Like implants injectable fillers work by displacing the soft tissue around them. Most injectors do strive to place the filler down at the bone/subperiosteal level which provides the greatest push on the soft tissue chin pad for the most external augmentation effect per injected volume. To date there are no known adverse effects by doing so.

In the August 2020 issue of the journal Plastic and Reconstructive Surgery an article was published entitled ‘Unexpected Bone Resorption in Mentum Induced by the Soft-Tissue Filler Hyaluronic Acid: A Preliminary Retrospective Cohort Study of Asian Patients’. In this clinical paper the authors studied 160 patients (80 treated and 80 control) using CT scans of chins that had been treated with injectable chin augmentation vs those that had not. Bone resorption of the chin was determined by the ratio of bone thickness at the incisive fossa vs that of the symphysis. Injection volume as well as the number of injections was also used to determined.

Their study results showed that patients injected with more than 1ml of filler were more susceptible to bone ‘erosion’ than those with injection volumes under 1ml. No differences were seen whether patients had one or multiple injections or differing time intervals between the injections. The bony changes were not associated with any reduction in the aesthetic effects. (although it was not clear how that assessment was made)

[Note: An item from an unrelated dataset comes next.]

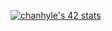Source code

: [![chanhyle's 42 stats](https://badge42.vercel.app/api/v2/cl2n8dq6a001109ktbdwg6qub/stats?cursusId=21&coalitionId=85)](https://github.com/JaeSeoKim/badge42)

The concept of bone ‘erosion’ has long been associated with chin implants. It is a completely misinterpreted biologic event that is the natural phenomenon of placing a spacer between the bone and the overlying soft tissues. Since the implant works by putting pressure on the soft tissues, the bone responds to this pressure by adapting and relieving the unnatural pressure on the bone.  (biologic boundaries concept) This creates a passive adaptation to the implant by allowing it to settle into the bone a bit. It is a passive process that is self-limiting and should never be equated with active bone erosion which signifies an inflammatory process.

It is interesting and initially unexpected that a much softer injectable filler can create some similarities to an implant-induced bone response. But it actually supports the biologic boundaries concept. These type of bone changes have no adverse aesthetic or biologic consequences.